According to Chemical & Engineering News (C&EN), sales for almost all of the top 50 US chemical firms declined in 2016 due to low prices of raw materials. Dow Chemical topped the list of 50 companies, followed by ExxonMobil, DuPont, PPG Industries and Praxair rounding out the top 5. Revenues for all 5 companies declined, except PPG Industries.

Collectively, the 50 chemical companies brought in a total combined revenue of $259.9 billion in 2016, a 5.6% drop. The decline was not due to low sales at a handful of companies, which then affected the group as a whole­; rather, the fall in sales revenue was apparent at virtually all companies. Only 9 out of the 50 firms had increases in revenues, which were mostly due to large acquisitions. M&A has been responsible for major changes in the chemical industry, namely Dow Corning’s merger with Dow; Merck KGaA’s purchase of Sigma-Aldrich; Solvay’s purchase of Cytec Industries; Axiall’s acquisition by Westlake Chemical; and Arizona Chemical’s acquisition by Kraton.

Low oil prices are partly to blame for the revenue decline across the top chemical companies, as prices fell to $30 per barrel in early 2016, a 14-year low. Though oil prices bounced back by the end of 2016, the effects were still impacting the chemical industry. The revenue decline is also attributable to lackluster US trade, as US GDP grew by only 1.6% in 2016, as did the US chemical industry’s increase in volume.
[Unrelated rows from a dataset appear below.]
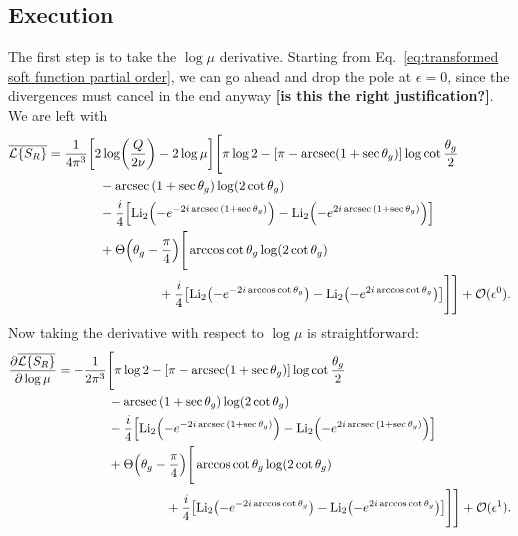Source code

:\documentclass[11pt,twoside,reqno]{amsart}
\theoremstyle{plain}
\theoremstyle{remark}
\theoremstyle{definition}
\theoremstyle{remark}
\theoremstyle{definition}
\theoremstyle{definition}
\newcommand{\cL}{\mathcal{L}}
\newcommand{\cO}{\mathcal{O}}
\newcommand{\Li}{\mathrm{Li}}
\begin{document}
\subsection{Execution}
	The first step is to take the $\log \mu$ derivative. Starting from Eq.~\ref{eq:transformed soft function partial order}, we can go ahead and drop the pole at $\epsilon = 0$, since the divergences must cancel in the end anyway {\color{red}\textbf{[is this the right justification?]}}. We are left with
	\begin{equation}\label{eq:transformed soft dropped poles}
	\begin{aligned}
		\overline{\cL\qty{S_R}} &= \frac{1}{4\pi^3}\qty[2\log(\frac{Q}{2\nu}) - 2\log\mu] \Bigg[\pi \log 2 - \qty[\pi - \arcsec(1 + \sec\theta_g)]\log\cot\frac{\theta_g}{2} \\
			&\qquad\qquad - \arcsec\qty(1 + \sec\theta_g) \log(2\cot\theta_g) \\
			&\qquad\qquad - \frac{i}{4}\qty[\Li_2\qty(-e^{-2i\arcsec\qty(1 + \sec\theta_g)}) - \Li_2\qty(-e^{2i\arcsec\qty(1 + \sec\theta_g)})] \\
			&\qquad\qquad+ \Theta\qty(\theta_g - \frac{\pi}{4})\Bigg[ \arccos\cot\theta_g \log(2\cot\theta_g) \\
			&\hspace{3cm}+ \frac{i}{4}\qty[\Li_2\qty(-e^{-2i\arccos\cot\theta_g}) - \Li_2\qty(-e^{2i\arccos\cot\theta_g})] \Bigg] \Bigg] + \cO(\epsilon^0).
	\end{aligned}
	\end{equation}
	Now taking the derivative with respect to $\log \mu$ is straightforward:
	\begin{equation}
	\begin{aligned}
		\frac{\partial \overline{\cL\qty{S_R}}}{\partial \log \mu} &= -\frac{1}{2\pi^3} \Bigg[\pi \log 2 - \qty[\pi - \arcsec(1 + \sec\theta_g)]\log\cot\frac{\theta_g}{2} \\
			&\qquad\qquad - \arcsec\qty(1 + \sec\theta_g) \log(2\cot\theta_g) \\
			&\qquad\qquad - \frac{i}{4}\qty[\Li_2\qty(-e^{-2i\arcsec\qty(1 + \sec\theta_g)}) - \Li_2\qty(-e^{2i\arcsec\qty(1 + \sec\theta_g)})] \\
			&\qquad\qquad+ \Theta\qty(\theta_g - \frac{\pi}{4})\Bigg[ \arccos\cot\theta_g \log(2\cot\theta_g) \\
			&\hspace{3cm}+ \frac{i}{4}\qty[\Li_2\qty(-e^{-2i\arccos\cot\theta_g}) - \Li_2\qty(-e^{2i\arccos\cot\theta_g})] \Bigg] \Bigg] + \cO(\epsilon^1).
	\end{aligned}
	\end{equation}
\end{document}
Profits for the top 50 chemical firms also fell in 2016, with 44 companies reporting combined profits of $33.6 billion last year, a 9.6% decline. However, 2017 is looking brighter for the chemical industry. Market capitalization for the 31 publicly traded companies in the top 50 list grew to $347.6 billion in 2016, a 12% increase, and the American Chemistry Council predicts a 3.6% growth in volume for 2017.